I was never too particularly observant of my cat, (a small female calico kitten), nothing has ever really drawn my immediate attention to her, no minor or major accidents, any injuries, nothing. For the most part, she was relatively calm, save for the constant meowing, signaling either the need for attention or that it was dinner time for her. She was a great cat and an even better friend, there was nothing better than for her to curl up and sleep at the foot of the bed, and for her oh-so-audible greetings.
Was though… Was
My concern began when she disappeared. I had no damn idea where she would have gone, at first, I was convinced that she was simply hiding out in the house for weeks on end like she usually does, however, after continuous weeks of searching for her, I was led to believe that she somehow got out of the house, which was odd since she has a fondness of staying inside. The moment that weeks turned into months, I got worried, both flyers and countless hours of searching for months with no leads on where she could be broken, as I’ve had that cat with me for most of my life.
I gave up…
It had only been two weeks since she turned up on my doorstep in the night, wet, shivering, and covered in dried blood that seemed to be matted to her fur…or…what was left of it anyway. “Fucking Christ…” I whispered in complete shock, at first glance, I was unsure it was even my own cat, yet upon further inspection, however…I could conclude that it was indeed my cat, just by the color of what little fur there was left, and the size of her build.
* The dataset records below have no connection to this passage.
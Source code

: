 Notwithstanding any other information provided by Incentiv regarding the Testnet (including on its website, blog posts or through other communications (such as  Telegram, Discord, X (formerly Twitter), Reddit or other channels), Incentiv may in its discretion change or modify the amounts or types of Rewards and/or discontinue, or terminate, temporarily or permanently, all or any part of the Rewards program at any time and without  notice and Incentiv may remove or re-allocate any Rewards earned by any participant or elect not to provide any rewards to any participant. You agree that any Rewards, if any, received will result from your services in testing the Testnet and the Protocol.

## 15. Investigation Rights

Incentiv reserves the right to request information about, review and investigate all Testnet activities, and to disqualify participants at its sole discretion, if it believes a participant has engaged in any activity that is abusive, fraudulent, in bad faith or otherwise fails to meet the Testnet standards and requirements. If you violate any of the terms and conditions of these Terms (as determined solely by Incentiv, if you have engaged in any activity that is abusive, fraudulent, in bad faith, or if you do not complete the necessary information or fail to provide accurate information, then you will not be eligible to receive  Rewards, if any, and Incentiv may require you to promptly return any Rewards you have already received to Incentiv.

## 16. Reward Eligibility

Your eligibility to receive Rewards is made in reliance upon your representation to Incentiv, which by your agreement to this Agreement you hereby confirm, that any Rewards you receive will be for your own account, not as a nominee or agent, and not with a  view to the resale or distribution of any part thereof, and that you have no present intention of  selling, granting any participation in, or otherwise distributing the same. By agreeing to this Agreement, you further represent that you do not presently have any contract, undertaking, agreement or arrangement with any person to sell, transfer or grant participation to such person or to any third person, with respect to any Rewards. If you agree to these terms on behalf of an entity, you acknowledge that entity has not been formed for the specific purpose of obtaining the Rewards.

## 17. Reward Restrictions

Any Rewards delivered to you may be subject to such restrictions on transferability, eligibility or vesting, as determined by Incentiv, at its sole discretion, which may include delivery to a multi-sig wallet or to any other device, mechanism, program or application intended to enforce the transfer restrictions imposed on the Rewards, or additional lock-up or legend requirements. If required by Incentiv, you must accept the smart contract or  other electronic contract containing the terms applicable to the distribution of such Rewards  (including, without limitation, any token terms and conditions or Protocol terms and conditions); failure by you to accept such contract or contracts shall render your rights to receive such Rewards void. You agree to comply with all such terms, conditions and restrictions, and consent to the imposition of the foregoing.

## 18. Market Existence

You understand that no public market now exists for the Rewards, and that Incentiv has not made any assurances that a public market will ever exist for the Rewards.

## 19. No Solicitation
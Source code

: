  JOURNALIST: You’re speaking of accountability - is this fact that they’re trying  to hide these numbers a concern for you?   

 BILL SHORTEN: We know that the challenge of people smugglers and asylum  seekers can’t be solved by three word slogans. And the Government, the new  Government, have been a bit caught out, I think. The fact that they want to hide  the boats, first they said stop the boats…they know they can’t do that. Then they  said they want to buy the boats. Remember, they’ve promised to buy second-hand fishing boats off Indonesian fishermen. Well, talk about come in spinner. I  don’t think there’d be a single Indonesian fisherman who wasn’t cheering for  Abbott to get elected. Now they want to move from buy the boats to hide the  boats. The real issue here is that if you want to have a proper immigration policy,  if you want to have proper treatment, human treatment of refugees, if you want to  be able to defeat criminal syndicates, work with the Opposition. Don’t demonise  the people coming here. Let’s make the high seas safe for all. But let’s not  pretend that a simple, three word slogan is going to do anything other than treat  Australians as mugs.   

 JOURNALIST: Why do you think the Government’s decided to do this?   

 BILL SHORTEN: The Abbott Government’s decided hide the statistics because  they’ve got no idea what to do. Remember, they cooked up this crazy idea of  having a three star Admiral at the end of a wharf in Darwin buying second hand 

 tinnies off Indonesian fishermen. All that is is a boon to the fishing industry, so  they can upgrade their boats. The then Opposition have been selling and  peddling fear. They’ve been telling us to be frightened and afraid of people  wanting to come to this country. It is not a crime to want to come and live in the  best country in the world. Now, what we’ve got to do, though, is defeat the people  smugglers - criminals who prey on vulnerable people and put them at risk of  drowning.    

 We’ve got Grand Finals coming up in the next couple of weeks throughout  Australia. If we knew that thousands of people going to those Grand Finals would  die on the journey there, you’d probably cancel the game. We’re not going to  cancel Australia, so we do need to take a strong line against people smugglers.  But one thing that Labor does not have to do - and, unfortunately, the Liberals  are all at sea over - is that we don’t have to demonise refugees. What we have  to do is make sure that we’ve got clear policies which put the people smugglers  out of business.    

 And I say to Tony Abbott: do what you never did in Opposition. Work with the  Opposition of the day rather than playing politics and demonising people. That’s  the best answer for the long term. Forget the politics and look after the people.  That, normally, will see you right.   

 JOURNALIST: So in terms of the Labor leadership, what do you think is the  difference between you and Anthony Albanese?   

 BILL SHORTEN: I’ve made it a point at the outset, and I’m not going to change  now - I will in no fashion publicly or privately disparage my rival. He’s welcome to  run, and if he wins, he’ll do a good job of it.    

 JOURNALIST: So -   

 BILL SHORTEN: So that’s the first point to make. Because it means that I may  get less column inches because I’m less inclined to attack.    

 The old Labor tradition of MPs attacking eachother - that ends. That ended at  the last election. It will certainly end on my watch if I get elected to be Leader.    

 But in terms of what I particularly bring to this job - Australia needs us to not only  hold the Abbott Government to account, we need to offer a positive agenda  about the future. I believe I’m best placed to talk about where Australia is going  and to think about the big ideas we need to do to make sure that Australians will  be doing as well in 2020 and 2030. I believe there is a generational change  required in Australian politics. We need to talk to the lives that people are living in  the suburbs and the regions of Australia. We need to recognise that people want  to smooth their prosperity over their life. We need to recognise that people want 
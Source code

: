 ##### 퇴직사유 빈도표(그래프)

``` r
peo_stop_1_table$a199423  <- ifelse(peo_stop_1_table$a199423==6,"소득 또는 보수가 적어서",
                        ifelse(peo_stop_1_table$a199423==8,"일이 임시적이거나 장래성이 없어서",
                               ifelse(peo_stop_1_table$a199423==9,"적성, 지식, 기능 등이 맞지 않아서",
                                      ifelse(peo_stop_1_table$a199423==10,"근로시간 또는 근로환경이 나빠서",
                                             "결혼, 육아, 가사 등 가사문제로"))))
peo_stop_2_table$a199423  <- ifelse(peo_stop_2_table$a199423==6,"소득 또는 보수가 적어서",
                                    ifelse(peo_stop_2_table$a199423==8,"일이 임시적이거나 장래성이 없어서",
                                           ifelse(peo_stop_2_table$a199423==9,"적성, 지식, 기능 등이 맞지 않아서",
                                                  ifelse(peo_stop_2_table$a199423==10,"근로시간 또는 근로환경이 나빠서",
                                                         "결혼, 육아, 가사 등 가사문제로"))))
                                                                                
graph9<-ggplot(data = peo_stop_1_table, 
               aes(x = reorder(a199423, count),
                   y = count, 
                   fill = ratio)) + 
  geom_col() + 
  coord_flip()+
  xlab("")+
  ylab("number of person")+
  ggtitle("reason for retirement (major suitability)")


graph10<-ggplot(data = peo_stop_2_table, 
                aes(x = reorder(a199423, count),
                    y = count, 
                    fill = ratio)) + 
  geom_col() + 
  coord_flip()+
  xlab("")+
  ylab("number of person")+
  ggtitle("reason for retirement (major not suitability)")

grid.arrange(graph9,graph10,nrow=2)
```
Immediately to emergency care she went, the poor girl looked like she was hanging on her last thread, and honestly, from the way she both moved about and appeared… I was not too hopeful that she would make it.
The results of her appointment turned out as expected, broken bones, and multiple scars, it seemed that wherever she ended up…she had been roughed up pretty fucking bad, after examination and treatment, she was finally able to return home. For the past few days, I’ve decided to keep a close eye on her. Employed remotely as an IT specialist provides me plenty of time to monitor her, as appointed by the veterinarian. For the most part, everything seemed fine, she had spent most of her time sleeping and wobbling around. Everything appeared to be alright, but…eyes can sometimes deceive, and oh, how mine did.
Again, I had never been one to second guess an animal’s nature…but things are always subject to change.
It was the wobbling, starting as a simple sway back and forth, that has now turned into harsh and violent jerking…almost as if she was forcing herself to move around, but had forgotten that she had legs. it was terrifying to even watch.
It seemed so unnatural, and the way she watches me from countertops, eyes that felt so human-like, and especially the meowing, which seems to be, at this point, just low and scratchy hoarse tones forced from her throat…overlooking it, for the time being, was the last thing I should have done.
I usually sleep with my bedroom door open, in case of an emergency, I’ll have a quick exit. Just hours ago this night, however, I was startled by sounds of crackling, and what seemed like a sound I can only explain as the breaking of bones, coming from right outside the bedroom door…it was so damn close. “What the fuck!” were the only breathy words that seemed to be able to escape my mouth, jolting up curious, but more disturbed and scared shitless more than anything, I grabbed for my phone in the darkness, I needed a source of light, I needed to see whatever the fuck was making that horrid noise outside my bedroom. I had made what I felt to be a mistake, I had barely gotten my hand around my phone before what sounded like crawling and scraping, raced away from my bedroom door, and down the hallway at what seemed like incredible speed. Shining the light emitting from my phone confirmed to me that, whatever it was, was now gone. I was petrified, frozen in place.
After hours of constant reassurance that its all in my head, I’m finally able to muster up the courage to even fucking move. I’m trying to convince myself that it could have been a wild animal that had broken into the house, and is most likely still here, or that I may have a rat problem now, but for some reason…as I sit here, typing this… I feel nauseous, I feel a sense of dread like none other, my heart is racing fast and my mind even faster, everything keeps leading back to the odd behavior of my cat, and for some unexplainable reason, I feel like letting her in was…unwise, nothing about what had just occurred seemed like it could be justified by anything normal.
I suppose I’ll have to wait this night out, and explain the source of the noises to myself tomorrow morning. I’m going to try to get what little rest I can at this time. Will keep you all updated.